Supplied material:
***
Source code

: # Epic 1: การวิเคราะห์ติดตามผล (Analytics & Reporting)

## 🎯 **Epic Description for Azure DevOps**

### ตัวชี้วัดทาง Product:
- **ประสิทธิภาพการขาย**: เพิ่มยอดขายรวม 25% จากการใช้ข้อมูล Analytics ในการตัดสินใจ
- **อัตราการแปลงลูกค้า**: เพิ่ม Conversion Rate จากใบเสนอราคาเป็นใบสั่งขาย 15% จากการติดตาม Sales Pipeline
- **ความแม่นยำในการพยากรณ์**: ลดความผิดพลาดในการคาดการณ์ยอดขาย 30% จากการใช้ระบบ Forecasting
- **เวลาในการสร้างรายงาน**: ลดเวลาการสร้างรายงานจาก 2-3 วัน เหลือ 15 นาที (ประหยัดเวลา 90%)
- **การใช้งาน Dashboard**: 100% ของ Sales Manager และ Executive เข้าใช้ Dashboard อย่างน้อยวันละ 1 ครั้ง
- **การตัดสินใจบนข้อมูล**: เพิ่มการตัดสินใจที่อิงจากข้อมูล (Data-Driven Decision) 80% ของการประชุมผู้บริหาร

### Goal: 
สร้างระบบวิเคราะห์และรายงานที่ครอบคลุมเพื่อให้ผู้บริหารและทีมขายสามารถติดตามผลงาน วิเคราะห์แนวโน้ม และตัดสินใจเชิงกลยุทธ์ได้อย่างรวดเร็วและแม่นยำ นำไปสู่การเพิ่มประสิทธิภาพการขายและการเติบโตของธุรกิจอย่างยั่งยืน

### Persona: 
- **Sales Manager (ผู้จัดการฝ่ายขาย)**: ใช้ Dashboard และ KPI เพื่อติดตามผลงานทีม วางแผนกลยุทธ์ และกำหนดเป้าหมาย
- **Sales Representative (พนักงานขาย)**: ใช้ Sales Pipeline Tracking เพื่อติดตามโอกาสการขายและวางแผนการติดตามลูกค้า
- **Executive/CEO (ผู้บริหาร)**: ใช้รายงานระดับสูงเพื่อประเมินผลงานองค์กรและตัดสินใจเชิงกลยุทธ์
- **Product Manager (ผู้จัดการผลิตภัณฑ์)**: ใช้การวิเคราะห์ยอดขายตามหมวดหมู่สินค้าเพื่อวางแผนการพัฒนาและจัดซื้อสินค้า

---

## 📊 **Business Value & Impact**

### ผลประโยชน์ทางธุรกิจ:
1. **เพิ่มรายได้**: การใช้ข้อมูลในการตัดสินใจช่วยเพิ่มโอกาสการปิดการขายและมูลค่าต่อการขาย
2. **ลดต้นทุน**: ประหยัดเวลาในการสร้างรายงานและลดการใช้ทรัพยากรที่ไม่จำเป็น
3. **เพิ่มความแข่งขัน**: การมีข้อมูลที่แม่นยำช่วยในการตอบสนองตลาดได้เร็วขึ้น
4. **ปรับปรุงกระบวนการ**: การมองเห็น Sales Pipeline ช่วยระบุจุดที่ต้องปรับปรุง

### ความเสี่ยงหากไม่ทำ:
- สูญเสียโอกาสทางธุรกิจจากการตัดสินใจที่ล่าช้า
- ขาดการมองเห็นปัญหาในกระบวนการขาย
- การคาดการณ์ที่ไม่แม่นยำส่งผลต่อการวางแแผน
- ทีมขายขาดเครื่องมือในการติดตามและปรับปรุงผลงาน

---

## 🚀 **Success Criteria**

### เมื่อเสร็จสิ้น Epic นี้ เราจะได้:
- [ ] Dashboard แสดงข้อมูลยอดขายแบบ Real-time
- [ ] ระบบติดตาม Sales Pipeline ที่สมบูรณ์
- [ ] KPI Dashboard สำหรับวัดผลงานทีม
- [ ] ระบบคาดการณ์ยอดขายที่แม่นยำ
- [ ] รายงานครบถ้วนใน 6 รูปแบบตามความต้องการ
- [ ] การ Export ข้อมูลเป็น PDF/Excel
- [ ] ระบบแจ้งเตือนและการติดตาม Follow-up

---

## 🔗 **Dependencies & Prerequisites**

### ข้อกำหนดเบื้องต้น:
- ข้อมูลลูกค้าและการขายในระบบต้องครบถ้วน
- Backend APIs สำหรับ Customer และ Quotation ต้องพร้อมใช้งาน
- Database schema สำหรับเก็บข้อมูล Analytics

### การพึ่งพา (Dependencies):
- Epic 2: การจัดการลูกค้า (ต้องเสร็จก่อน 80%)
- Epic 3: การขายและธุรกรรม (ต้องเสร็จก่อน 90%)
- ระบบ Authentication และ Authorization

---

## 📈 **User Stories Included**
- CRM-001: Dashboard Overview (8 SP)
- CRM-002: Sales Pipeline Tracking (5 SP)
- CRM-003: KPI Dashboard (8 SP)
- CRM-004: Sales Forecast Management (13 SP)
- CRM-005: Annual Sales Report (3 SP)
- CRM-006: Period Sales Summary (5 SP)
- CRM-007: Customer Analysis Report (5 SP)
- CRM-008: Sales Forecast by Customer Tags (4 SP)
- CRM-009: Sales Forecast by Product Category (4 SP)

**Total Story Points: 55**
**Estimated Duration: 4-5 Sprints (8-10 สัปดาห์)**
***
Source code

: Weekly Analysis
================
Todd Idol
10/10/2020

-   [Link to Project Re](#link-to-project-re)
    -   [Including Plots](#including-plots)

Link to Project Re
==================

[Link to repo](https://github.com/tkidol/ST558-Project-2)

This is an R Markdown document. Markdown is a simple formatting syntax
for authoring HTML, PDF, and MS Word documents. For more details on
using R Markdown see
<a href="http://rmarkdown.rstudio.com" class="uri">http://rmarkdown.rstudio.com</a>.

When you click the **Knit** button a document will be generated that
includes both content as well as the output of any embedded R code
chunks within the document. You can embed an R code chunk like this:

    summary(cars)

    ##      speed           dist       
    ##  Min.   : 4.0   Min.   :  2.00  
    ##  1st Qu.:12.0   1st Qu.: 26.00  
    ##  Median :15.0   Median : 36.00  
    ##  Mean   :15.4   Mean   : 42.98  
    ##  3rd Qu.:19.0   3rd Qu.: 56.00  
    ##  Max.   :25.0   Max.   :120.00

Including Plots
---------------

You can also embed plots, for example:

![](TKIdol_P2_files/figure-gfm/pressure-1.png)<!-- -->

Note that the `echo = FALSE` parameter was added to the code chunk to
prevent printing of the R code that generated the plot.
***
The problem: Tally the lines of the data that contain the word "องเสร", and give only that tally.

Answer space: 2